甚五右ヱ門芋(じんごえもんいも) 山形県最上郡真室川町

山形県内陸部の最北端の豊かな大地に息づく甚五右ヱ門芋。粘土質の土壌でしか美味しく育たないという不思議な特徴がある里芋です。北、西、東の3方を山に囲まれ美しい山々が連なる豊かな自然が残る真室川町。最上川の支流、山形県北部を流れる鮭川沿いにある畑を訪れました。

550年の歴史

甚五右ヱ門芋はとても粘り気が強く、里芋とは思えない舌触りの滑らかさ、その食感は他に類をみないほどで、口の中でとろっと溶けてしまいます。

「親芋まわりについている子芋、その先についている孫芋、甚五右ヱ門芋は子芋、孫芋だけでなく親芋も食べることが出来るのですよ」と話してくれたのは、この甚五右ヱ門芋を栽培する佐藤春樹さんです。甚五右ヱ門芋は室町の後期頃から、なんと550年以上前から育てられてきたという長い歴史をもつ里芋で、佐藤春樹さんは佐藤家の20代目に当たります。

一子相伝、幻の里芋

甚五右ヱ門芋は在来品種で、粘土質の大谷地と言うこの土地でしか育たない里芋です。かつて地域の人も栽培していた時代もあったとのことですが、収量が少なく、この土地以外ではなかなか上手に育てることが出来なかったため、やがて佐藤家以外では栽培されなくなり、種芋の冬越し方法は門外不出、室町時代から品種改良されることなく、佐藤家に一子相伝で伝わる幻の里芋なのです。

550年もの間、代々大切に受け継いできた「甚五右ヱ門芋」ですが、前述のように地域の人も栽培していた頃もありましたが、だんだん生産が減少していき、やがて春樹さんの祖父、佐藤信栄(のぶよし)さんただ1軒になってしまいました。信栄さん、妻の清子さんも家族と親戚が食べる分だけと、毎年20株ほどの甚五右ヱ門芋を栽培されてきました。

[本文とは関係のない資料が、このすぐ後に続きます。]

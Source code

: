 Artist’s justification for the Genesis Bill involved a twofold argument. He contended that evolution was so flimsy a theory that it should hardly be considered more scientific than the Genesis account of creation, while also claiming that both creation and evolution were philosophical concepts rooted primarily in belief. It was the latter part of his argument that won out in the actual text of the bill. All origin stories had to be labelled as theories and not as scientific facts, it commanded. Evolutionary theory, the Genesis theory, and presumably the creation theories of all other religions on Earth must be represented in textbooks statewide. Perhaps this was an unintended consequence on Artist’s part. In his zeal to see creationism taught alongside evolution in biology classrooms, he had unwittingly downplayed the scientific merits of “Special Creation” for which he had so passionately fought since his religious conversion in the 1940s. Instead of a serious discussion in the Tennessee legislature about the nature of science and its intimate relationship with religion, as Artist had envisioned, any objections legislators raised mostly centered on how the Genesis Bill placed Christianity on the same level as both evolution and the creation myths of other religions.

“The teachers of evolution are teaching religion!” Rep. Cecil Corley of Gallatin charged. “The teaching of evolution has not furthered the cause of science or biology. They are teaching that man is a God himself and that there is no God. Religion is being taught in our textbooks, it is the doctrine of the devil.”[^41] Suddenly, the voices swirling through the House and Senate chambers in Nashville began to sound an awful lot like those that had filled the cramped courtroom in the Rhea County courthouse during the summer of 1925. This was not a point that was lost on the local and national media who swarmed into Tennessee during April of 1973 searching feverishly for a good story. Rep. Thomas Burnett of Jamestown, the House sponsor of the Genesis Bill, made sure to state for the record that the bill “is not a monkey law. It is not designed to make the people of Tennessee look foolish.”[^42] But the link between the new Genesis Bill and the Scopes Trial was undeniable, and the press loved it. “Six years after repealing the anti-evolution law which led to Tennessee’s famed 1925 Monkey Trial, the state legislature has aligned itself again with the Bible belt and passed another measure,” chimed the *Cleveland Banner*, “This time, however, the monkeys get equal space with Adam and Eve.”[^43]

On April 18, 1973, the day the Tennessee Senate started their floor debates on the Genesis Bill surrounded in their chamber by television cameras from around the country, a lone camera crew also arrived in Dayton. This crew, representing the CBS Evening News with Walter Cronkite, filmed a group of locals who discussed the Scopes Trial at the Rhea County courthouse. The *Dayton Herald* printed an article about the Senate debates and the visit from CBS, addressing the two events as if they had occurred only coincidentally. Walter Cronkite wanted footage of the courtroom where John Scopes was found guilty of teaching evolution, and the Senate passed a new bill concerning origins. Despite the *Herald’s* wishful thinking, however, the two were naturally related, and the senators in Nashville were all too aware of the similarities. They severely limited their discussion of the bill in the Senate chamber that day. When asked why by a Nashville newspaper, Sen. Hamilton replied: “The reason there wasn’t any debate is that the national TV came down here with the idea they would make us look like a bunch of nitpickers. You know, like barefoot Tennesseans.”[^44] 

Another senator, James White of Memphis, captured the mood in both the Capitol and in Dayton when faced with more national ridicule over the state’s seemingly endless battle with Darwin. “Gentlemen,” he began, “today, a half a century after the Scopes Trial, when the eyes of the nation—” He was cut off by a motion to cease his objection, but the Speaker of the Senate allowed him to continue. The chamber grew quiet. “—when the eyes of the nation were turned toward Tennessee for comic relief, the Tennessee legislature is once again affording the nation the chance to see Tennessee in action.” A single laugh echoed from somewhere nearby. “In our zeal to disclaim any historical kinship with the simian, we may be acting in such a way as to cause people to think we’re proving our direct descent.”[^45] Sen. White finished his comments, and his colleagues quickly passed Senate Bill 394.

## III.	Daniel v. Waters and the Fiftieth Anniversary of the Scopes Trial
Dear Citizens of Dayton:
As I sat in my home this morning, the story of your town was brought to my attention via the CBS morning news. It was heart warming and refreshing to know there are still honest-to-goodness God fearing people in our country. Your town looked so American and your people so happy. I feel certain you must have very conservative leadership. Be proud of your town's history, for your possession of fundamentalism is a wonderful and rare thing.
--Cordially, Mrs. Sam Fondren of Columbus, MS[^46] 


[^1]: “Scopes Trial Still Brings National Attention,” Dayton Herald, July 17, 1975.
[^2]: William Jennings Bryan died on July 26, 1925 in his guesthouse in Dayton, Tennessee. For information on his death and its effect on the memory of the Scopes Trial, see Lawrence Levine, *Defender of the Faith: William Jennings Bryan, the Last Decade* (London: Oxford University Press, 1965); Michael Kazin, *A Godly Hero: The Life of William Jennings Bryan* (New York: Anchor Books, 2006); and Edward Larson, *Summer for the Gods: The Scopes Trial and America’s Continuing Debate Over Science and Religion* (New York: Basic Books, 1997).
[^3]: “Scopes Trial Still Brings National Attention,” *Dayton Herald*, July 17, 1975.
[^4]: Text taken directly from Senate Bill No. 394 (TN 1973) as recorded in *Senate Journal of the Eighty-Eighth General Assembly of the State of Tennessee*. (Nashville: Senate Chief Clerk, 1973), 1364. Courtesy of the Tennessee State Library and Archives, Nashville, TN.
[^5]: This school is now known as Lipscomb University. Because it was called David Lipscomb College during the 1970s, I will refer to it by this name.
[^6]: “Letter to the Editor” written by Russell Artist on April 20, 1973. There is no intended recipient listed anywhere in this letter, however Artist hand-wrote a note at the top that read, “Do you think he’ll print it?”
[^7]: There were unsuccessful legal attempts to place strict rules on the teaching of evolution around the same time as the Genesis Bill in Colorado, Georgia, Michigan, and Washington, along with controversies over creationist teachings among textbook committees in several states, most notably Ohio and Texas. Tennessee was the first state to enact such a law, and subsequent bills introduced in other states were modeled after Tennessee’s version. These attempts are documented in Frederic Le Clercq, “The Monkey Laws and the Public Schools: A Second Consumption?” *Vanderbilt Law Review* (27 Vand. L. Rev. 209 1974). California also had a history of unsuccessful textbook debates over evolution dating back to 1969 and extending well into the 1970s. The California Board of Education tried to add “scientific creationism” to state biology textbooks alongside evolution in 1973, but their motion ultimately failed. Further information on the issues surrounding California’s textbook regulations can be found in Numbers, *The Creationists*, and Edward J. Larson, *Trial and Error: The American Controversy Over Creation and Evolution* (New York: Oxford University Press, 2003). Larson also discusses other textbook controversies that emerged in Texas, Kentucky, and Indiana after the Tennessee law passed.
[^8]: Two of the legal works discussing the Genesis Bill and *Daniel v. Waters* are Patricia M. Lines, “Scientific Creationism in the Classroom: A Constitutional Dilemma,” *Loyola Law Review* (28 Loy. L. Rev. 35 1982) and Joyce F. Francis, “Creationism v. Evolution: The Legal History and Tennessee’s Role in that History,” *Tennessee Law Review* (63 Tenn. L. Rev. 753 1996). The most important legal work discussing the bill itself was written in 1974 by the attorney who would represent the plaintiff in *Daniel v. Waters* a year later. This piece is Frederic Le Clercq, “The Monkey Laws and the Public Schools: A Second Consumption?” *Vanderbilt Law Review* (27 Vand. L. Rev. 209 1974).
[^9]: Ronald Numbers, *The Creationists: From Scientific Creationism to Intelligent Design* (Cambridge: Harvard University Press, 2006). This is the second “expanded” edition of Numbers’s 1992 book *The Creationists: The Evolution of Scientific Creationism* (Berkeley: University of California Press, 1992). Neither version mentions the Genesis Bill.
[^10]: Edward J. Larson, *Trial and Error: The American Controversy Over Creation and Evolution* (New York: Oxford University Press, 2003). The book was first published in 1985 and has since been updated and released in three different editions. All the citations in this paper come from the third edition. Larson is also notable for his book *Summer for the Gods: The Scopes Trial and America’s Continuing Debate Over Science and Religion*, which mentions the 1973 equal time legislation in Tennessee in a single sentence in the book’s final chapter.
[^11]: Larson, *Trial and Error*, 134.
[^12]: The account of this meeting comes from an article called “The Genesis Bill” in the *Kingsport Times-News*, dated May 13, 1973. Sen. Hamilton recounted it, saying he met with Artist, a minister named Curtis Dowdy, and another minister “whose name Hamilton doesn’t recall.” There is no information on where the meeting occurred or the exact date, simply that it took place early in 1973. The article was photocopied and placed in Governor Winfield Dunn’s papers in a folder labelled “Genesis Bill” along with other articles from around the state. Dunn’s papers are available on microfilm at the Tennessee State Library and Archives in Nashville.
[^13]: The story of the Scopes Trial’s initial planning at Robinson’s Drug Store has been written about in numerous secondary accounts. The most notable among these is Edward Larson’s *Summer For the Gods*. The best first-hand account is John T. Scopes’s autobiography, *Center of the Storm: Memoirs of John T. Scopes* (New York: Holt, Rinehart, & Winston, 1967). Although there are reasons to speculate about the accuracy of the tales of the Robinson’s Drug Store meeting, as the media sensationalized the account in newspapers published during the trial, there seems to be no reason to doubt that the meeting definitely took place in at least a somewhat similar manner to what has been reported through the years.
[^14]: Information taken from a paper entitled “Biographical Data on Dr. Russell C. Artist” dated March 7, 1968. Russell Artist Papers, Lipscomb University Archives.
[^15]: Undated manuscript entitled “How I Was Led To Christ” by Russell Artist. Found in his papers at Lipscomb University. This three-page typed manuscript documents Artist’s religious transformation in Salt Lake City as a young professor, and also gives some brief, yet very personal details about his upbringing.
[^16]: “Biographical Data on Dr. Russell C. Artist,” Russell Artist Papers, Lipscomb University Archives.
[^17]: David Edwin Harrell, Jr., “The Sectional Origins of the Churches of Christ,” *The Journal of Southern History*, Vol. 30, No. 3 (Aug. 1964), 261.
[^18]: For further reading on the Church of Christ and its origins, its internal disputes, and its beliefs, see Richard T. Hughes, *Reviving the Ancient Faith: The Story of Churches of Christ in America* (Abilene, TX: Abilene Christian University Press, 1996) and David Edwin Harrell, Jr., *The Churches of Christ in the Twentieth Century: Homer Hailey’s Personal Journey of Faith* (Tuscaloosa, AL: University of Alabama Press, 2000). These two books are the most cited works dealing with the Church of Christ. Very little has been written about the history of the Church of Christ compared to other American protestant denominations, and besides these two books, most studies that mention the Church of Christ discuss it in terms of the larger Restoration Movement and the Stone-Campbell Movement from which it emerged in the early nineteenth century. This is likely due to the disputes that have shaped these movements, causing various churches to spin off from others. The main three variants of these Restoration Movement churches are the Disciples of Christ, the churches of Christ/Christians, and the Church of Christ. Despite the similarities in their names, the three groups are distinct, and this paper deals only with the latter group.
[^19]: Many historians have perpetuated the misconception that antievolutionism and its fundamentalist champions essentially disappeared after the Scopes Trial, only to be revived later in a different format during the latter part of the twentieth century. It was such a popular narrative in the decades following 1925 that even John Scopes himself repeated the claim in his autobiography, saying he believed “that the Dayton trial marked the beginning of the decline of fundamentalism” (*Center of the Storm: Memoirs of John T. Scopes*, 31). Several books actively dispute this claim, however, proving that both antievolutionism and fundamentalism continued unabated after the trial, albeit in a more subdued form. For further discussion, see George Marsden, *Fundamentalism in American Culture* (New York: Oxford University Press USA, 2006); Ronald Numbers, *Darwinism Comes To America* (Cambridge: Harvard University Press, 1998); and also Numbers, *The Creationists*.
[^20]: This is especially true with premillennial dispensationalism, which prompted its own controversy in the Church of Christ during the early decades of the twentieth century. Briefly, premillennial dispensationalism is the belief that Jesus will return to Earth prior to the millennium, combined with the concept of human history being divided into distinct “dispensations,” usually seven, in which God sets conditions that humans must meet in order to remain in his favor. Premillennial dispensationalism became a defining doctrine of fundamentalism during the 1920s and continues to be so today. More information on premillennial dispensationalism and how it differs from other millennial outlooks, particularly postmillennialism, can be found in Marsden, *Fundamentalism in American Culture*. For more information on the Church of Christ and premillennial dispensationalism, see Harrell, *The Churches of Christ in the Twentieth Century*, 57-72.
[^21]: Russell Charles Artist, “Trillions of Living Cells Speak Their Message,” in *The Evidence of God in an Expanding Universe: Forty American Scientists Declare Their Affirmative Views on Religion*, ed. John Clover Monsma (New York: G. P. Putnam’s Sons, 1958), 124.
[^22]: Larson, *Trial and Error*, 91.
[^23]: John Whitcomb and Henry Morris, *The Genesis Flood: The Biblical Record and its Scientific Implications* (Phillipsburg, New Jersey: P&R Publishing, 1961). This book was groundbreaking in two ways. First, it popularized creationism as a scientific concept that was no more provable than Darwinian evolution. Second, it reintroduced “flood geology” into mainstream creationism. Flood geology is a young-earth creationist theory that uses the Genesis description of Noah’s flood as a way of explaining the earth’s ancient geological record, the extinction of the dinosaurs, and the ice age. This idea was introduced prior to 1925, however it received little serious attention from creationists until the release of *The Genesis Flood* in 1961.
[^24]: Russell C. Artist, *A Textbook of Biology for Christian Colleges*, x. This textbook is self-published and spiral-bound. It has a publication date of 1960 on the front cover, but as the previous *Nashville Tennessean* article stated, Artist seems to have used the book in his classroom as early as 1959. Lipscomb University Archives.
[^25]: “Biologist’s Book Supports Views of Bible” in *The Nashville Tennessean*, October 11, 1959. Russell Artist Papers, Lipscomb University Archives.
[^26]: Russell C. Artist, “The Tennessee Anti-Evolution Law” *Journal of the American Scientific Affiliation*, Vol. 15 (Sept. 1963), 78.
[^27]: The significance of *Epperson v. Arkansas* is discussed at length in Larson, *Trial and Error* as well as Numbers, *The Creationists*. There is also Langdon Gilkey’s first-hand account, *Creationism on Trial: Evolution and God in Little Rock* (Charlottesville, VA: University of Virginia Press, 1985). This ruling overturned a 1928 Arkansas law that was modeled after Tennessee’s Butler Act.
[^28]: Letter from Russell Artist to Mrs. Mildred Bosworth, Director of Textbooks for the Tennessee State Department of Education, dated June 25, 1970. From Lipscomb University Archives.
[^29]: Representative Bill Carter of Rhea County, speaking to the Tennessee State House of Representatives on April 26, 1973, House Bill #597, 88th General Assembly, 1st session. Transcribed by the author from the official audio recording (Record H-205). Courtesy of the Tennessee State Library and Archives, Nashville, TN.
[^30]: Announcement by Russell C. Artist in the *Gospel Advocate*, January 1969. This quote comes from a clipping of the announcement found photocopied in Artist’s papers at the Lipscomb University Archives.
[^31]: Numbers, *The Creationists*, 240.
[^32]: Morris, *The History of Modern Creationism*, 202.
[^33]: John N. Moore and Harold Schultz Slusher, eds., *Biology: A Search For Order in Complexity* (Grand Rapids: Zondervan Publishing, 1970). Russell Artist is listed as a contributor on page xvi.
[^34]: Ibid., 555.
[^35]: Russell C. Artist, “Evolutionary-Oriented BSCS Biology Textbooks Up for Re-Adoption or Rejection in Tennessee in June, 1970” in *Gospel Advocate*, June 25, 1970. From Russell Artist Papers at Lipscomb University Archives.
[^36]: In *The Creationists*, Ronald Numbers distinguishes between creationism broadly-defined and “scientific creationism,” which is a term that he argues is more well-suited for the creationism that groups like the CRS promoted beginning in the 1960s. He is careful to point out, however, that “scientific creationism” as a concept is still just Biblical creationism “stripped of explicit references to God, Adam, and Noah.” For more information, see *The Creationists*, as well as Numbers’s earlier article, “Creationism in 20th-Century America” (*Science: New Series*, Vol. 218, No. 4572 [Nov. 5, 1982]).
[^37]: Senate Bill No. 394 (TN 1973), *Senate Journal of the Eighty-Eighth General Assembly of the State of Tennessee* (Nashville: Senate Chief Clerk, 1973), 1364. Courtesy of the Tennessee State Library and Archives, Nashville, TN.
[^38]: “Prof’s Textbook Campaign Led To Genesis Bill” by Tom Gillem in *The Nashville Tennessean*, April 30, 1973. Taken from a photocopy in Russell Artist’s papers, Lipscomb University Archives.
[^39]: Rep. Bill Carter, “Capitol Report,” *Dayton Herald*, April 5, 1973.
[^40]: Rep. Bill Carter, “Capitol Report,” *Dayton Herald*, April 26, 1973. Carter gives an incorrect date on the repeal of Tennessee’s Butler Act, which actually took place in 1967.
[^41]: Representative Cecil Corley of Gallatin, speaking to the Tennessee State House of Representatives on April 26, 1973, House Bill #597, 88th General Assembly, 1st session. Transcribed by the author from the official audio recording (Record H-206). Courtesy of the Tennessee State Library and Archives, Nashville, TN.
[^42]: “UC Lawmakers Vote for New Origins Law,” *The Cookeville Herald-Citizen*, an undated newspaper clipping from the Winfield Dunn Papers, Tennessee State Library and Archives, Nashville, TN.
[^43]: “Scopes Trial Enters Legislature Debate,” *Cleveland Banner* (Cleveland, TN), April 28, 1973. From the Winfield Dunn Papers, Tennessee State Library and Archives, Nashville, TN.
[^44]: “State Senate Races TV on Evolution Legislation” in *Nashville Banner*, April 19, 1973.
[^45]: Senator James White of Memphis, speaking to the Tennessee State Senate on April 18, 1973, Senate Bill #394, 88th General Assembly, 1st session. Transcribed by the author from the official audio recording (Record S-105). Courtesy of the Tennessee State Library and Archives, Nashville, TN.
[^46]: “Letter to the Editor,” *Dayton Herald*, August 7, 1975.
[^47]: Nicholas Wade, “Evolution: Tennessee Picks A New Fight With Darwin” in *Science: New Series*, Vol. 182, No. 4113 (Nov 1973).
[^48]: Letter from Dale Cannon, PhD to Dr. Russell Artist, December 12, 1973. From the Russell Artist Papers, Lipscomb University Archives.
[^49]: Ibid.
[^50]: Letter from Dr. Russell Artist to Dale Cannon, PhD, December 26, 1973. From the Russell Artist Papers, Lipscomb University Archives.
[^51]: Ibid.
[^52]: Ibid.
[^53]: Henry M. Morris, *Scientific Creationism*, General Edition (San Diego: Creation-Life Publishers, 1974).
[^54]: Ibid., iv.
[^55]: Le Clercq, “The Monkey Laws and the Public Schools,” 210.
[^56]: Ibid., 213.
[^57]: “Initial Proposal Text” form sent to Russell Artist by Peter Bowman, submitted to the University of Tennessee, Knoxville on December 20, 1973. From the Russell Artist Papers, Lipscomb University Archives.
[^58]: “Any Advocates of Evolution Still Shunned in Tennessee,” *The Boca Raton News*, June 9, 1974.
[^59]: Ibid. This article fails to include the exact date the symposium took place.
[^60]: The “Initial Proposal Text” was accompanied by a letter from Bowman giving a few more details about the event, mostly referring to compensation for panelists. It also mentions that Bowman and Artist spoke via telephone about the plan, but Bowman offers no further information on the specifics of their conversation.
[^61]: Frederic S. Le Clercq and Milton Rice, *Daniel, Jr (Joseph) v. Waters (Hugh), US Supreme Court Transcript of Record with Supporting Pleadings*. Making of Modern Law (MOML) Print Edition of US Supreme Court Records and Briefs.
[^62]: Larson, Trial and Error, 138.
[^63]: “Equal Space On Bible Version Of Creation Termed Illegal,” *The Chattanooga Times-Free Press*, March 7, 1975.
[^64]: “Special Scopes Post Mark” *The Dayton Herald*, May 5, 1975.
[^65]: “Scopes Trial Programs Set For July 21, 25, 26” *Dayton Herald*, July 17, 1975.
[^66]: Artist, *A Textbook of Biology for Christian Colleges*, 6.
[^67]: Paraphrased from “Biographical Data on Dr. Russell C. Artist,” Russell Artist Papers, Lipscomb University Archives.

2009年、当時サラリーマンをされていた春樹さんが甚五右ヱ門芋の味に魅かれ、「こんなに美味しい芋を家族だけの分の栽培で終わらせるのはもったいない」ということで専業農家に転身されました。「甚五右ヱ門芋」という名前は、春樹さんがご先祖様のお名前から甚五右ヱ門芋と屋号を付け、世の中へ送り出しました。

一口食べると里芋の概念が変わる

甚五右ヱ門芋の皮は薄く、肉質は緻密で柔らかいのですが煮崩れしません。一般的な里芋とは大きく食感が異なります。芋煮、唐揚げ、コロッケ、サラダ、グラタン、どのように調理しても美味しいのですが、最もおいしい食べ方は「衣かつぎ」です。皮ごと蒸し、手でつるりと皮をむき、そのまま食べると甚五右ヱ門芋のもつ甘みと食感を最大限感じることが出来ます。形も丸っこい一般的な里芋と異なり、細い形をしているため、六方むきにはしません。また、一般的な里芋の特徴の1つである皮と果肉の間にあるヌメヌメが少ないのも特徴です。

皮をむくと緑色のものが

一般的な里芋の場合、緑色になったものは「緑化」といい、子芋が地上や地上近くに出ることで日光に当たり葉緑体が出来、形や品質が悪くなることがあります。食べることはできるのですが、避けられる傾向にあります。が、甚五右ヱ門芋の場合、緑色のものは特に食感が滑らかで美味しい芋です。緑色のものに巡り合ったときはラッキーです。

最上伝承野菜

山形県北東部に位置する最上地域は、昭和20年以前から栽培され、現在も自家採種などされて栽培されている野菜・豆類のことを「最上伝承野菜」と名づけ、振興に取り組んでいます。甚五右ヱ門芋の他、勘次郎胡瓜(かんじろうきゅうり)、畑(はた)なすなどがあります。

担当バイヤーおすすめポイント

口の中でふわっと感じ、溶けるようになくなる食感は、飲み込むのがもったいと感じるほど。舌触りの滑らかさは里芋であることを忘れさせるかのよう。サン・フレッシュグループでは2023年から販売を開始、一度購入されたお客様のリピート率がとても高い野菜の1つとなっています。